Every line from the one containing "expect abstract var" to the one containing "[android, jvm, native]\" in the records below, both included, must be set down exactly, and no other line.

■ INPUT DATA:
+===+
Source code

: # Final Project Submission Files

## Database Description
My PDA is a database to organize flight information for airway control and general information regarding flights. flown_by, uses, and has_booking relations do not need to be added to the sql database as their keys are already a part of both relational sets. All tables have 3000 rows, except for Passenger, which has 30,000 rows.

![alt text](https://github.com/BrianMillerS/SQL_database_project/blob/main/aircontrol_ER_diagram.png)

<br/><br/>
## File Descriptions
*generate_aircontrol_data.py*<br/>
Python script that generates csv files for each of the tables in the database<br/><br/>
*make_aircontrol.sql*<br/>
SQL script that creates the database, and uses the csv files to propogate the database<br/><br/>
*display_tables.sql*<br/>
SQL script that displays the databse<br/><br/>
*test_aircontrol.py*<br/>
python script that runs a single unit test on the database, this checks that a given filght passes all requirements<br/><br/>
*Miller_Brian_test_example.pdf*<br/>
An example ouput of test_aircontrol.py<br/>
+===+
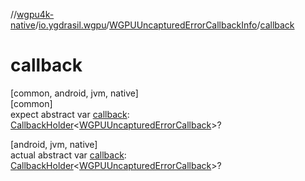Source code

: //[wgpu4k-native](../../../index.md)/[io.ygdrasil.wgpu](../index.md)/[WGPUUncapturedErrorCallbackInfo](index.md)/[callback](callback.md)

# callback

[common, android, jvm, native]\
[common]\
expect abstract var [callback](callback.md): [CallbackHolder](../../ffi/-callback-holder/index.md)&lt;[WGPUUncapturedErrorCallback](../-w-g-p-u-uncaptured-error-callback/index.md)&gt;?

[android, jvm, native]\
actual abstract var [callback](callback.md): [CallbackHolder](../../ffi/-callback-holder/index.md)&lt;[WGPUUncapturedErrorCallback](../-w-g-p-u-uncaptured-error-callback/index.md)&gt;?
+===+
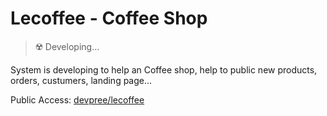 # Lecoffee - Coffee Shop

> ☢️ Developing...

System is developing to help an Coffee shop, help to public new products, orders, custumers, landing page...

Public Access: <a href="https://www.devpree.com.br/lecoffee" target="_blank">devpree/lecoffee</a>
+===+
■ RESULT:
expect abstract var [callback](callback.md): [CallbackHolder](../../ffi/-callback-holder/index.md)&lt;[WGPUUncapturedErrorCallback](../-w-g-p-u-uncaptured-error-callback/index.md)&gt;?

[android, jvm, native]\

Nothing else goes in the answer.